On October 20, 1520, Ferdinand Magellan's expedition enters the passage that will eventually bear his name. The expedition had probed the east South American coast for several months looking for a suspected shortcut to the Pacific Ocean. After putting ashore for the winter (seasons reversed in the southern hemisphere) for several months, the search had resumed just 3 days earlier. Magellan named the passage
Estrecho de Todos los Santos ("Strait of All Saints"). Spanish emperor Charles V, who sponsored the expedition, would later rename it the Strait of Magellan. The passage will remain among the most important seaways of the world until the construction of the Panama Canal, as it allows mariners the shortest passage between the Atlantic and Pacific Oceans without having to test the stormy waters around Cape Horn at South America's southern tip.
On October 20, 1797, the
USS Constitution is launched. A 3-masted, 44-gun heavy frigate, she is the third of six ships authorized for construction by the Naval Act of 1794. She would serve with distinction during the Barbary Coast War and in the War of 1812, earning the nickname "Old Ironsides" during her battle with the
HMS Guerriere. She circumnavigated the globe in the 1840's, served as a Naval Academy training ship during the Civil War, and was finally decommissioned in 1881. Several attempts to preserve her failed, and she was slated to be used for naval target practice in 1905 when a nationwide public outcry sparked Congress to authorize funds for her restoration. The
Constitution was re-entered on US Navy rolls as a commissioned vessel in 1931. Preserved as a museum ship in Boston, she remains the oldest commissioned warship afloat, and the world's oldest vessel still capable of sailing under her own power, which she last did on her 200th birthday in 1997 (below).
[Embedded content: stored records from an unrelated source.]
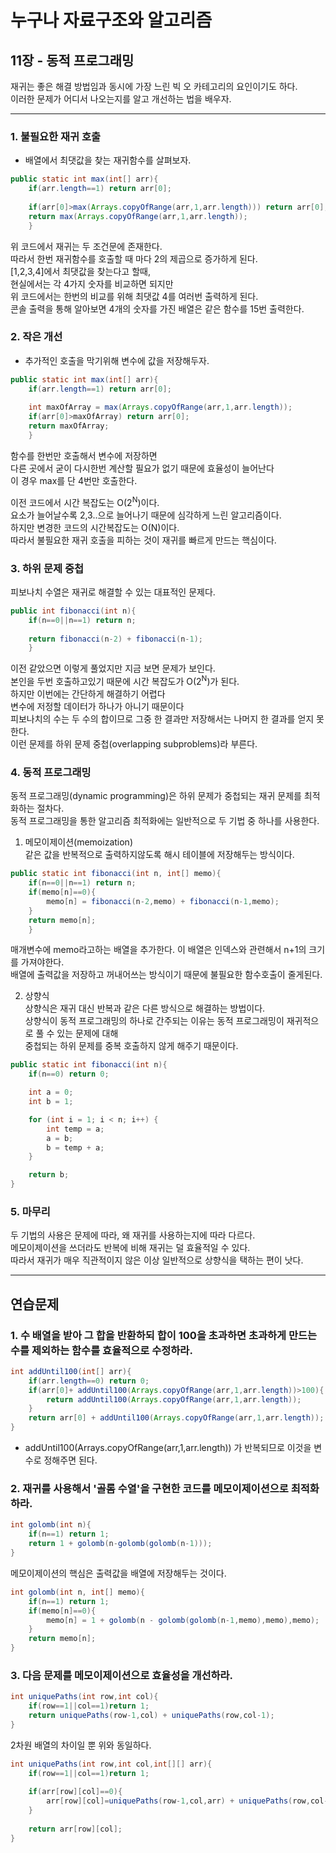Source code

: # 누구나 자료구조와 알고리즘

## 11장 - 동적 프로그래밍
재귀는 좋은 해결 방법임과 동시에 가장 느린 빅 오 카테고리의 요인이기도 하다.  
이러한 문제가 어디서 나오는지를 알고 개선하는 법을 배우자.

---
### 1. 불필요한 재귀 호출
* 배열에서 최댓값을 찾는 재귀함수를 살펴보자.
```java
public static int max(int[] arr){
    if(arr.length==1) return arr[0];
    
    if(arr[0]>max(Arrays.copyOfRange(arr,1,arr.length))) return arr[0];
    return max(Arrays.copyOfRange(arr,1,arr.length));
    }
```
위 코드에서 재귀는 두 조건문에 존재한다.  
따라서 한번 재귀함수를 호출할 때 마다 2의 제곱으로 증가하게 된다.  
[1,2,3,4]에서 최댓값을 찾는다고 할때,  
현실에서는 각 4가지 숫자를 비교하면 되지만  
위 코드에서는 한번의 비교를 위해 최댓값 4를 여러번 출력하게 된다.  
콘솔 출력을 통해 알아보면 4개의 숫자를 가진 배열은 같은 함수를 15번 출력한다.

### 2. 작은 개선
* 추가적인 호출을 막기위해 변수에 값을 저장해두자.
```java
public static int max(int[] arr){
    if(arr.length==1) return arr[0];
    
    int maxOfArray = max(Arrays.copyOfRange(arr,1,arr.length));
    if(arr[0]>maxOfArray) return arr[0];
    return maxOfArray;
    }
```
함수를 한번만 호출해서 변수에 저장하면  
다른 곳에서 굳이 다시한번 계산할 필요가 없기 때문에 효율성이 늘어난다  
이 경우 max를 단 4번만 호출한다.

이전 코드에서 시간 복잡도는 O(2<sup>N</sup>)이다.  
요소가 늘어날수록 2,3..으로 늘어나기 때문에 심각하게 느린 알고리즘이다.  
하지만 변경한 코드의 시간복잡도는 O(N)이다.  
따라서 불필요한 재귀 호출을 피하는 것이 재귀를 빠르게 만드는 핵심이다.

### 3. 하위 문제 중첩
피보나치 수열은 재귀로 해결할 수 있는 대표적인 문제다.  
```java
public int fibonacci(int n){
    if(n==0||n==1) return n;
    
    return fibonacci(n-2) + fibonacci(n-1);
    }
```
이전 같았으면 이렇게 풀었지만 지금 보면 문제가 보인다.  
본인을 두번 호출하고있기 때문에 시간 복잡도가 O(2<sup>N</sup>)가 된다.  
하지만 이번에는 간단하게 해결하기 어렵다  
변수에 저정할 데이터가 하나가 아니기 때문이다  
피보나치의 수는 두 수의 합이므로 그중 한 결과만 저장해서는 나머지 한 결과를 얻지 못한다.  
이런 문제를 하위 문제 중첩(overlapping subproblems)라 부른다.

### 4. 동적 프로그래밍
동적 프로그래밍(dynamic programming)은 하위 문제가 중첩되는 재귀 문제를 최적화하는 절차다.  
동적 프로그래밍을 통한 알고리즘 최적화에는 일반적으로 두 기법 중 하나를 사용한다.
1. 메모이제이션(memoization)  
같은 값을 반복적으로 출력하지않도록 해시 테이블에 저장해두는 방식이다.  
```java
public static int fibonacci(int n, int[] memo){
    if(n==0||n==1) return n;
    if(memo[n]==0){
        memo[n] = fibonacci(n-2,memo) + fibonacci(n-1,memo);
    }
    return memo[n];
    }
```
매개변수에 memo라고하는 배열을 추가한다. 이 배열은 인덱스와 관련해서 n+1의 크기를 가져야한다.  
배열에 출력값을 저장하고 꺼내어쓰는 방식이기 때문에 불필요한 함수호출이 줄게된다.

2. 상향식  
상향식은 재귀 대신 반복과 같은 다른 방식으로 해결하는 방법이다.  
상향식이 동적 프로그래밍의 하나로 간주되는 이유는 동적 프로그래밍이 재귀적으로 풀 수 있는 문제에 대해  
중첩되는 하위 문제를 중복 호출하지 않게 해주기 때문이다.  
```java
public static int fibonacci(int n){
    if(n==0) return 0;

    int a = 0;
    int b = 1;

    for (int i = 1; i < n; i++) {
        int temp = a;
        a = b;
        b = temp + a;
    }

    return b;
}
```

### 5. 마무리
두 기법의 사용은 문제에 따라, 왜 재귀를 사용하는지에 따라 다르다.  
메모이제이션을 쓰더라도 반복에 비해 재귀는 덜 효율적일 수 있다.  
따라서 재귀가 매우 직관적이지 않은 이상 일반적으로 상향식을 택하는 편이 낫다.  

---
## 연습문제

### 1. 수 배열을 받아 그 합을 반환하되 합이 100을 초과하면 초과하게 만드는 수를 제외하는 함수를 효율적으로 수정하라.  
```java
int addUntil100(int[] arr){
    if(arr.length==0) return 0;
    if(arr[0]+ addUntil100(Arrays.copyOfRange(arr,1,arr.length))>100){
        return addUntil100(Arrays.copyOfRange(arr,1,arr.length));
    }
    return arr[0] + addUntil100(Arrays.copyOfRange(arr,1,arr.length));
}
```
- addUntil100(Arrays.copyOfRange(arr,1,arr.length)) 가 반복되므로 이것을 변수로 정해주면 된다.

### 2. 재귀를 사용해서 '골롬 수열'을 구현한 코드를 메모이제이션으로 최적화하라.
```java
int golomb(int n){
    if(n==1) return 1;
    return 1 + golomb(n-golomb(golomb(n-1)));
}
```
메모이제이션의 핵심은 출력값을 배열에 저장해두는 것이다.
```java
int golomb(int n, int[] memo){
    if(n==1) return 1;
    if(memo[n]==0){
        memo[n] = 1 + golomb(n - golomb(golomb(n-1,memo),memo),memo);
    }
    return memo[n];
}
```

### 3. 다음 문제를 메모이제이션으로 효율성을 개선하라.
```java
int uniquePaths(int row,int col){
    if(row==1||col==1)return 1;
    return uniquePaths(row-1,col) + uniquePaths(row,col-1);
}
```
2차원 배열의 차이일 뿐 위와 동일하다.
```java
int uniquePaths(int row,int col,int[][] arr){
    if(row==1||col==1)return 1;
    
    if(arr[row][col]==0){
        arr[row][col]=uniquePaths(row-1,col,arr) + uniquePaths(row,col-1,arr);
    }
    
    return arr[row][col];
}
```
On October 21, 1983, the General Conference on Weights and Measures redefines the length of a meter. The Metric System dates back to the 1790's, when the French Academy of Sciences determined to create a worldwide standard scale for all measures. At that time, a meter (or metre, from the ancient Greek "metreo" meaning "to measure, count or compare") was defined as one ten millionth of the quarter meridian, the distance from the Equator to the North Pole along the meridian through Paris. The General Conference (CGPM) was established in 1875 and meets roughly every four years in Paris. The 17th CGPM, meeting in 1983, redefined the length of a meter as "the length of the path travelled by light in vacuum during a time interval of 1/299,792,458 of a second". Don't ask me why this was necessary; I can't find an explanation. The CGPM has met 26 times and has redefined some aspect of international measurement in some fashion each time. It is next scheduled to meet in 2022 and will no doubt fuck with what we think we know again.